[Directions for this task]
For the entries below, report every line that includes the word "username".

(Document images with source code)
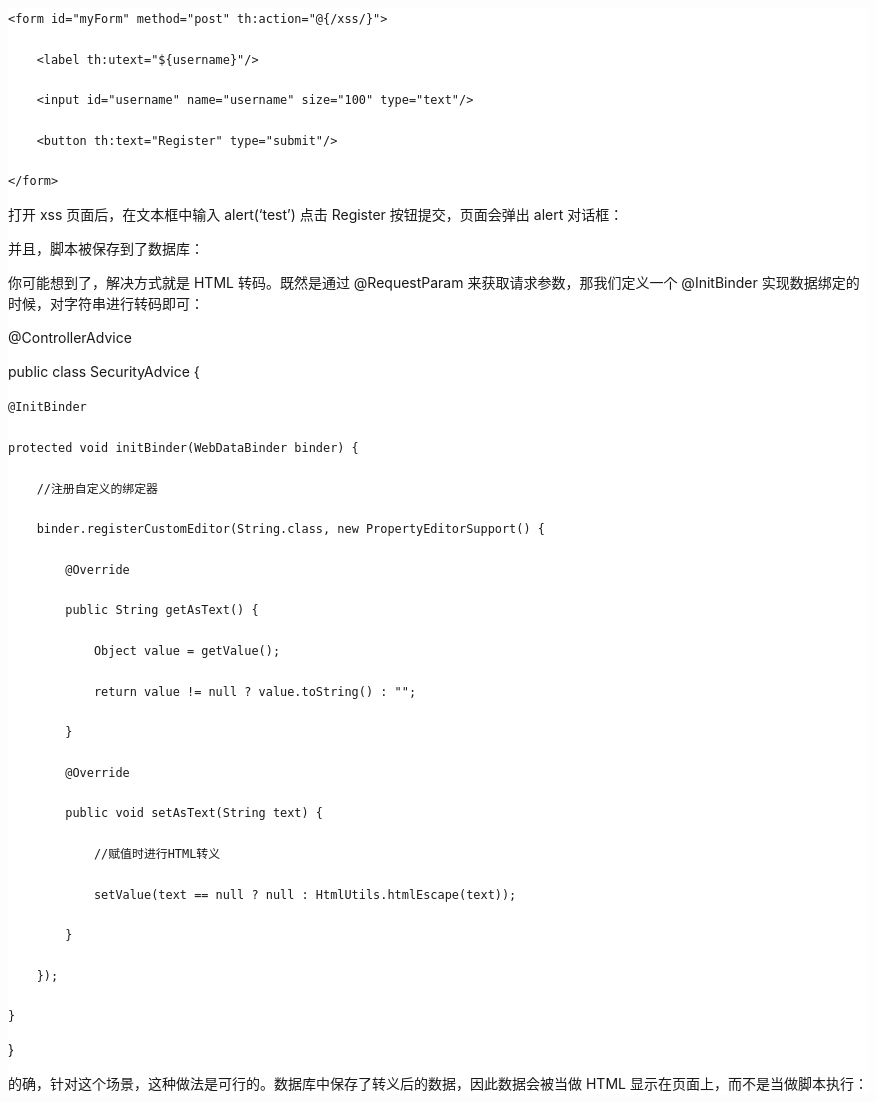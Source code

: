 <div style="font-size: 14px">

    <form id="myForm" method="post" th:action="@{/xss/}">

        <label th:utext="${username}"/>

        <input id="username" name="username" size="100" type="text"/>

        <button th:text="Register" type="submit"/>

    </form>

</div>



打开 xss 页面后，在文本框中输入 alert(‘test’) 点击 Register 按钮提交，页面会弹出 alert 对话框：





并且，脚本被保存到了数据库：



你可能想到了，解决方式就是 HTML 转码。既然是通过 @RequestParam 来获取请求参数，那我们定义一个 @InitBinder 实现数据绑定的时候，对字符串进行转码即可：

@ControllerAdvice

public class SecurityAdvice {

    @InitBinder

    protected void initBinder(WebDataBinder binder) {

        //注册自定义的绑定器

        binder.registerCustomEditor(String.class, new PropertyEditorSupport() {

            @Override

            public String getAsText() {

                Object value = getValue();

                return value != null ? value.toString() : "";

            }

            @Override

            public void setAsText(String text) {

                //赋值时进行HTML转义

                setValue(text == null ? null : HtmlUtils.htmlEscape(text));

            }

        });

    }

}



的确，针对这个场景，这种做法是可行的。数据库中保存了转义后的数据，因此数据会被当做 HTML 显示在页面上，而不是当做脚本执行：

[Answer for the task]
        <label th:utext="${username}"/>
        <input id="username" name="username" size="100" type="text"/>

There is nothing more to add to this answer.